L'équilibre coûts-bénéfices compte, Mesdames et Messieurs. Les mouvements nocturnes ne représentent que 5% des opérations, mais leur suppression indistincte pénaliserait la connectivité du soir, qui est indispensable, pas seulement pour la stabilité des lignes et des emplois basés à Genève, si on pense à easyJet, mais également pour le retour de hubs intercontinentaux et la disponibilité des premiers départs du matin.

Au fond, les deux rapports de minorité confondent objectifs et outils. Nous partageons l'objectif, moins de bruit la nuit. L'outil proposé, une interdiction totale de 22h à 6h, est disproportionné, juridiquement fragile et économiquement contreproductif, alors que les mesures en place livrent des résultats mesurables et perfectibles.

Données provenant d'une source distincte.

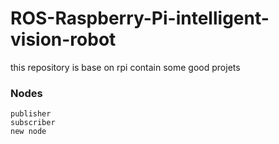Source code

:# ROS-Raspberry-Pi-intelligent-vision-robot

this repository is base on rpi
contain some good projets


### Nodes
    publisher
    subscriber
    new node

En refusant la proposition de motion, nous faisons preuve de responsabilité. Permettez-moi de partager avec le rapporteur de deuxième minorité une expérience personnelle: j'habite à côté de l'aéroport, je dors très bien, j'ai trois enfants en bas âge, ils se couchent à neuf heures, ils dorment encore profondément le matin à sept heures, quand je dois les réveiller, et ils ne sont absolument pas incommodés par le bruit. Peut-être qu'on est tous des exceptions, mais en tout cas, c'est mon expérience personnelle. Le bruit des avions à proximité ne nous dérange pas ! (Commentaires. Applaudissements.)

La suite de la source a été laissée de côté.